Culture

There’s A Really Great Film Hiding Inside Happiest Season – If Only It Would Come Out


This isn’t to insinuate that every film with a queer protagonist must juggle several things at once, but to instead push back on the idea that “coming out” is enough, that our most visible queer narratives should continue to fall under an umbrella that’s quickly becoming obsolete. In the case of Happiest Season, coming out is the story; much of the narrative tension hinges on determining when and how Harper will eventually open up to her family. Everything else — Harper’s complicated relationship with her sister Sloan (Alison Brie), for instance — works in service of this A-plot, no matter how much more interesting (or funny) these storylines feel on their own.

I keep returning to a specific scene, one that doesn’t even involve Harper at all, even if her presence still ominously looms over it. About halfway through the film, Abby accompanies Riley (Aubrey Plaza), Harper’s ex-girlfriend, to a local gay bar. As RuPaul’s Drag Race queens Jinkx Monsoon and BenDeLaCreme sing campy covers of Christmas classics on stage, Abby and Riley sit in a booth, exchanging stories about Harper. At one point, Riley opens up about the traumatic experience that led to their breakup in high school; unsurprisingly, it was also the result of Harper’s fear of coming out the closet. “The thing that I can relate to is being in love with somebody that is too afraid to show the world who they are,” Riley sincerely confides in Abby after sensing how much this entire closeted holiday experience has been affecting her.

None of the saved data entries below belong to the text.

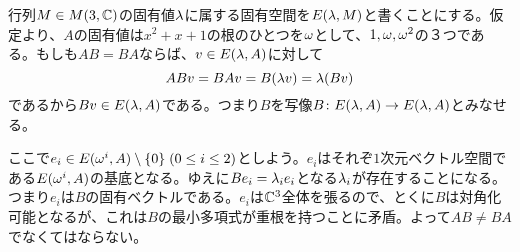 \subsubsection{} %
\begin{sol}
  行列$M \in M(3,{\mathbb C})$の固有値${\lambda}$に属する固有空間を$E({\lambda}, M)$と書くことにする。仮定より、$A$の固有値は$x^2 + x + 1$の根のひとつを${\omega}$として、$1,{\omega}, {\omega}^2$の３つである。もしも$AB =BA$ならば、$v \in E({\lambda},A)$に対して
  \[
AB v = BA v = B({\lambda} v) = {\lambda} (B v)
  \]
  であるから$Bv \in E({\lambda},A)$である。つまり$B$を写像$B \colon E({\lambda},A) \to E({\lambda},A)$とみなせる。

  ここで$e_i \in E({\omega}^i,A) \setminus \{ 0 \} \; (0 \leq i \leq 2)$としよう。$e_i$はそれぞ$1$次元ベクトル空間である$E({\omega}^i,A)$の基底となる。ゆえに$B e_i = {\lambda}_i e_i$となる${\lambda}_i$が存在することになる。つまり$e_i$は$B$の固有ベクトルである。$e_i$は${\mathbb C}^3$全体を張るので、とくに$B$は対角化可能となるが、これは$B$の最小多項式が重根を持つことに矛盾。よって$AB \neq BA$でなくてはならない。
\end{sol}
\newpage


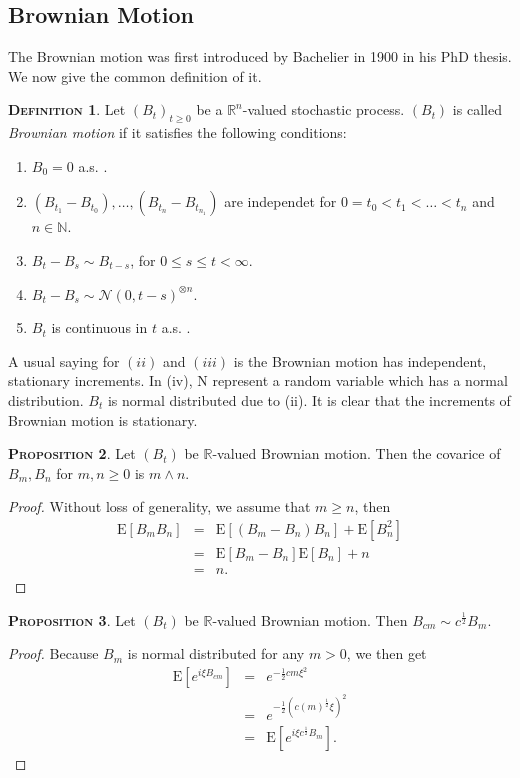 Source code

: \documentclass[a4paper, twoside, 11pt]{article}
\theoremstyle{definition}
\newtheorem{definition}{\scshape Definition}[section]
\newtheorem{proposition}[definition]{\scshape Proposition}
\begin{document}
\subsection{Brownian Motion}
The Brownian motion was first introduced by Bachelier in 1900 in his PhD thesis. We now give the common definition of it.
\begin{definition}
Let $(B_t)_{t\ge0}$ be a $\mathbb{R}^{n}$-valued stochastic process. $(B_t)$ is called \emph{Brownian motion} if it satisfies the following conditions:
\begin{enumerate}[topsep=0pt, itemsep=-1ex, partopsep=1ex, parsep=1ex, label=(\roman*)]
  \item $B_0 = 0 $ a.s. .
  \item $(B_{t_1} - B_{t_0}),\dots,(B_{t_n} - B_{t_{n_1}})$ are independet for $0=t_0<t_1<\dots<t_n$ and $n \in \mathbb{N}$.
  \item $B_t - B_s \sim B_{t-s}$, for $0 \le s \le t < \infty$.
  \item $B_t - B_s \sim \mathcal{N}(0, t-s)^{\otimes n}$.
  \item $B_t$ is continuous in $t$ a.s. .
\end{enumerate}
\end{definition}
A usual saying for $(ii)$ and $(iii)$ is the Brownian motion has independent, stationary increments. In (iv), $\mathrm{N}$ represent a random variable which has a normal distribution. $B_t$ is normal distributed due to (ii). It is clear that the increments of Brownian motion is stationary.

\begin{proposition}
  Let $(B_t)$ be $\mathbb{R}$-valued Brownian motion. Then the covarice of $B_m, B_n$ for $m, n \ge 0$ is $m \wedge n $.
\end{proposition}
\begin{proof}
  Without loss of generality, we assume that $m \ge n$, then
  \begin{eqnarray*}
	\mathrm{E}[B_mB_n] &=& \mathrm{E}[(B_m - B_n)B_n] + \mathrm{E}[B_n^2]\\
	&=& \mathrm{E}[B_m - B_n]\mathrm{E}[B_n] + n\\
	&=& n .
  \end{eqnarray*}
  \label{sec:cor}
\end{proof}

\begin{proposition}
  Let $(B_t)$ be  $\mathbb{R}$-valued Brownian motion. Then $B_{cm} \sim c^{\frac{1}{2}}B_m$.
\end{proposition}
\begin{proof}
  Because $B_m$ is normal distributed for any $m > 0$, we then get
  \begin{eqnarray*}
	\mathrm{E} [e^{i\xi B_{cm}}] &=& e^{-\frac{1}{2}cm\xi^2}\\
	&=& e^{-\frac{1}{2}(c(m)^{\frac{1}{2}}\xi)^2}\\
	&=& \mathrm{E} [e^{i\xi c^{\frac{1}{2}}B_m}] .
  \end{eqnarray*}
\end{proof}
\end{document}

It’s a rare moment of profundity for the film, one that reorients focus away from Harper’s conventional coming-out journey towards a novel discussion about the hurt and pain she’s incidentally caused others while trying to maintain her own secrecy. It was touching and sincere, and more importantly, it felt raw and fresh — an actual update to the coming out genre, offering incisive new insights into an experience that’s been explored time and again. And while I try not to judge films based on what they aren’t, I can’t help but imagine what a version of this film could have looked like.

Over the coming years, I have no doubt that Happiest Season will become a critical part of the Queer Holiday Canon. (Kristen Stewart’s star power is simply too strong to ignore.) To that effect, I hesitate to write the film off completely. It’s funny and light, without a doubt the kind of film that will grow on you with time, especially if you’re able to watch it alongside similarly cynical friends.

But that’s just it: for all its merits, Happiest Season stops short of being something truly great, something truly “universal.” By leaning too hard on the expected, tried-and-true notion of “coming out,” the film squanders its obvious potential. I know there’s a really great film buried inside Happiest Season. It’s such a shame it never got the opportunity to, well, come out.

Happiest Season is streaming on Hulu now.